Les hommes ont l’habitude de retarder les consultations même s’ils souffrent ou si quelque chose les inquiète, ce qui peut être particulièrement inquiétant pour les deux cancers qui les guettent particulièrement. « Quand les patients se présentent chez le médecin, c’est plus tard et c’est plus grave », dit-il.

« Le cancer des testicules tend à frapper chez les jeunes hommes dans la vingtaine et la trentaine. C’est un cancer qui, quand il a des symptômes, est souvent métastatique. En termes d’années de vie perdues, c’est énorme », explique l’urologue, qui est aussi chercheur au Centre de recherche du CHUS.

Un examen périodique des testicules, comme celui que font les femmes avec leurs seins, est ainsi recommandé.

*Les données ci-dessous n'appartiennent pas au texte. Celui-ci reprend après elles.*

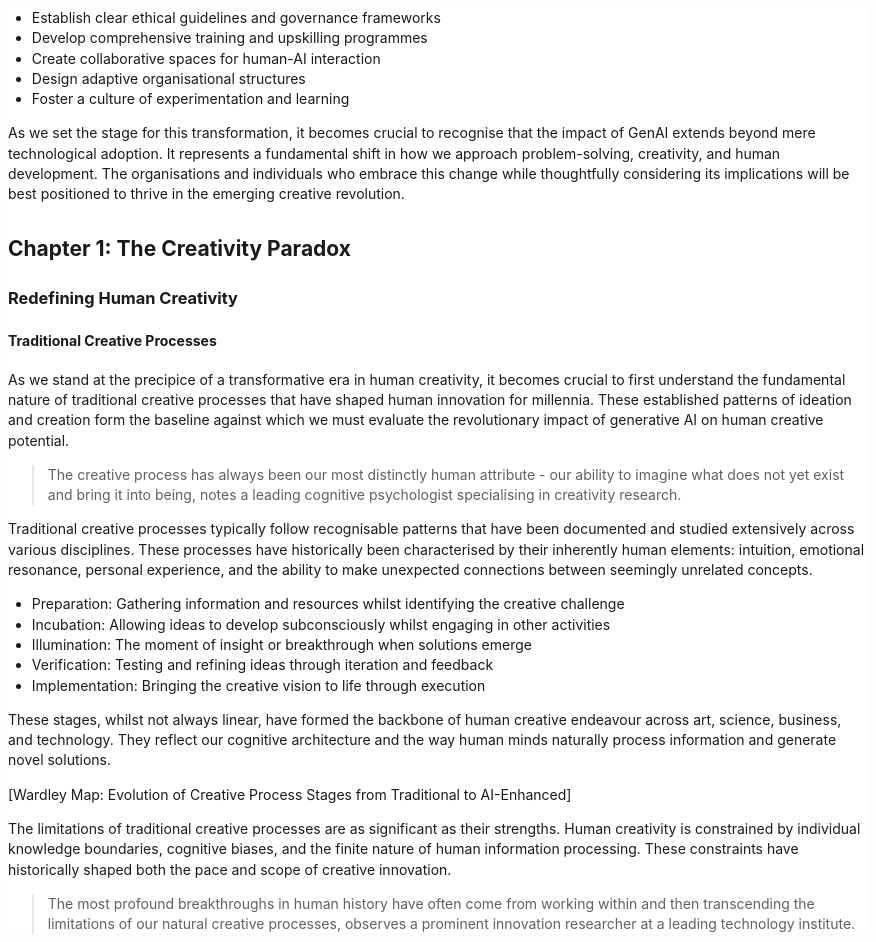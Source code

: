 - Establish clear ethical guidelines and governance frameworks
- Develop comprehensive training and upskilling programmes
- Create collaborative spaces for human-AI interaction
- Design adaptive organisational structures
- Foster a culture of experimentation and learning

As we set the stage for this transformation, it becomes crucial to recognise that the impact of GenAI extends beyond mere technological adoption. It represents a fundamental shift in how we approach problem-solving, creativity, and human development. The organisations and individuals who embrace this change while thoughtfully considering its implications will be best positioned to thrive in the emerging creative revolution.



## <a id="chapter-1-the-creativity-paradox"></a>Chapter 1: The Creativity Paradox

### <a id="redefining-human-creativity"></a>Redefining Human Creativity

#### <a id="traditional-creative-processes"></a>Traditional Creative Processes

As we stand at the precipice of a transformative era in human creativity, it becomes crucial to first understand the fundamental nature of traditional creative processes that have shaped human innovation for millennia. These established patterns of ideation and creation form the baseline against which we must evaluate the revolutionary impact of generative AI on human creative potential.

> The creative process has always been our most distinctly human attribute - our ability to imagine what does not yet exist and bring it into being, notes a leading cognitive psychologist specialising in creativity research.

Traditional creative processes typically follow recognisable patterns that have been documented and studied extensively across various disciplines. These processes have historically been characterised by their inherently human elements: intuition, emotional resonance, personal experience, and the ability to make unexpected connections between seemingly unrelated concepts.

- Preparation: Gathering information and resources whilst identifying the creative challenge
- Incubation: Allowing ideas to develop subconsciously whilst engaging in other activities
- Illumination: The moment of insight or breakthrough when solutions emerge
- Verification: Testing and refining ideas through iteration and feedback
- Implementation: Bringing the creative vision to life through execution

These stages, whilst not always linear, have formed the backbone of human creative endeavour across art, science, business, and technology. They reflect our cognitive architecture and the way human minds naturally process information and generate novel solutions.

[Wardley Map: Evolution of Creative Process Stages from Traditional to AI-Enhanced]

The limitations of traditional creative processes are as significant as their strengths. Human creativity is constrained by individual knowledge boundaries, cognitive biases, and the finite nature of human information processing. These constraints have historically shaped both the pace and scope of creative innovation.

> The most profound breakthroughs in human history have often come from working within and then transcending the limitations of our natural creative processes, observes a prominent innovation researcher at a leading technology institute.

Le cancer de la prostate frappe silencieusement, souvent à un âge plus avancé, autour de la soixantaine. N’empêche que les hommes de cet âge ont aujourd’hui encore beaucoup d’années actives à vivre devant eux. Un homme sur sept en souffrira au cours de sa vie.

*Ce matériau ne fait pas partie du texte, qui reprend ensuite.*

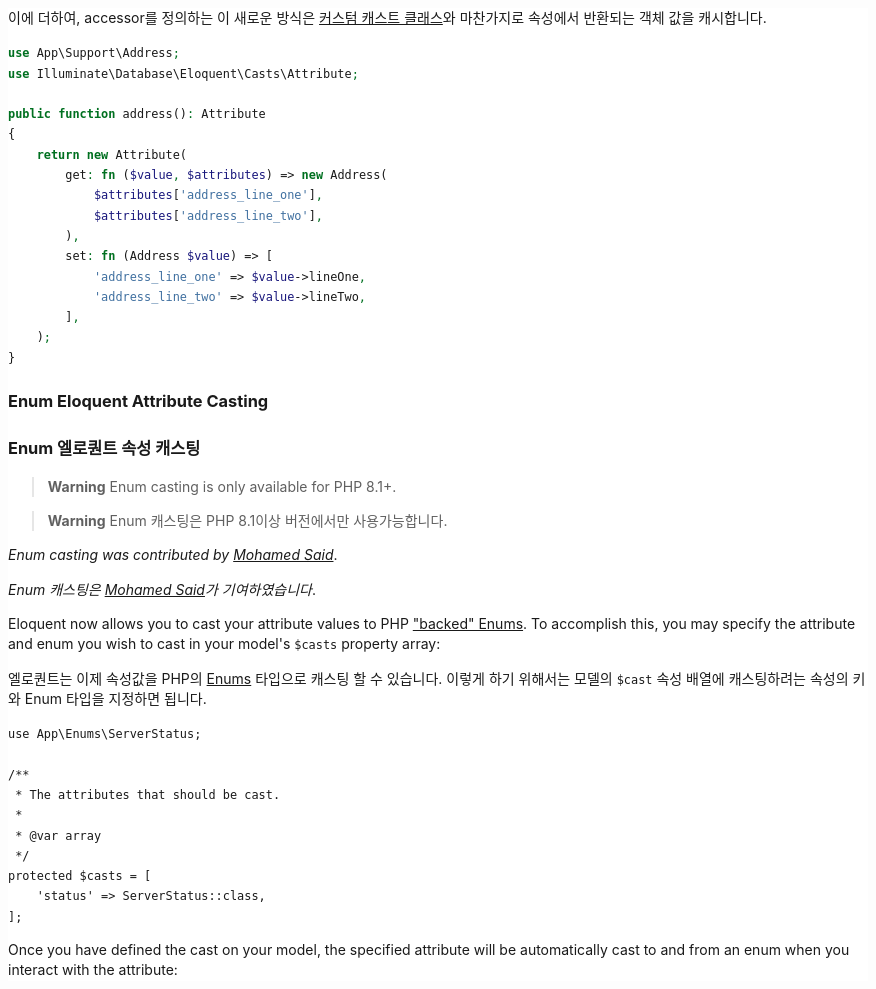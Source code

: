 이에 더하여, accessor를 정의하는 이 새로운 방식은 [커스텀 캐스트 클래스](/docs/{{version}}/eloquent-mutators#custom-casts)와 마찬가지로 속성에서 반환되는 객체 값을 캐시합니다.

```php
use App\Support\Address;
use Illuminate\Database\Eloquent\Casts\Attribute;

public function address(): Attribute
{
    return new Attribute(
        get: fn ($value, $attributes) => new Address(
            $attributes['address_line_one'],
            $attributes['address_line_two'],
        ),
        set: fn (Address $value) => [
            'address_line_one' => $value->lineOne,
            'address_line_two' => $value->lineTwo,
        ],
    );
}
```

<a name="enum-casting"></a>
### Enum Eloquent Attribute Casting
### Enum 엘로퀀트 속성 캐스팅

> **Warning**
> Enum casting is only available for PHP 8.1+.

> **Warning**
> Enum 캐스팅은 PHP 8.1이상 버전에서만 사용가능합니다. 

_Enum casting was contributed by [Mohamed Said](https://github.com/themsaid)_.

_Enum 캐스팅은 [Mohamed Said](https://github.com/themsaid)가 기여하였습니다_.

Eloquent now allows you to cast your attribute values to PHP ["backed" Enums](https://www.php.net/manual/en/language.enumerations.backed.php). To accomplish this, you may specify the attribute and enum you wish to cast in your model's `$casts` property array:

엘로퀀트는 이제 속성값을 PHP의 [Enums](https://www.php.net/manual/en/language.enumerations.backed.php) 타입으로 캐스팅 할 수 있습니다. 이렇게 하기 위해서는 모델의 `$cast` 속성 배열에 캐스팅하려는 속성의 키와 Enum 타입을 지정하면 됩니다.

    use App\Enums\ServerStatus;

    /**
     * The attributes that should be cast.
     *
     * @var array
     */
    protected $casts = [
        'status' => ServerStatus::class,
    ];

Once you have defined the cast on your model, the specified attribute will be automatically cast to and from an enum when you interact with the attribute:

« Le cancer de la prostate est un cancer qui tue, contrairement à une croyante populaire. Il arrive en troisième place après le cancer des poumons et le cancer colorectal. Et il y en a vraiment, vraiment beaucoup. C’est un déferlement de cancers de la prostate qui s’en vient avec le vieillissement de la population », explique le médecin.

Au-delà de trouver des traitements contre ces deux cancers meurtriers, le chercheur voit au-delà, il imagine tout ce qui peut être fait en amont du cancer.

« Les hommes ne consultent pas de médecins facilement. Ils sentent une masse sur leur testicule, mais ils laissent traîner. Pour éviter ça, il faut éduquer, il faut sensibiliser, il faut être capable d’en parler. La prévention et l’éducation seront payantes », assure le Dr Jeldres.

Pour en arriver à mettre sur pied une chaire de recherche, la Fondation du CHUS devra trouver 1 million $. Le don important de 100 000 $ du Groupe Laroche est un pas dans la bonne direction, un pas important.

« Au cours des derniers mois, mon père et moi avons été informés des travaux de recherche du Dr Jeldres et nous avons été particulièrement interpellés par ses travaux sur le cancer du testicule, un cancer qui touche les jeunes hommes en santé, âgés entre 20 et 40 ans. J’invite d’ailleurs tous les hommes et toute la population à contribuer à ce fonds au cours des prochaines années, car ensemble, on peut faire une différence pour diminuer les décès et les récidives de cancer du testicule et de la prostate. », explique Éric Laroche, vice-président de Groupe Laroche.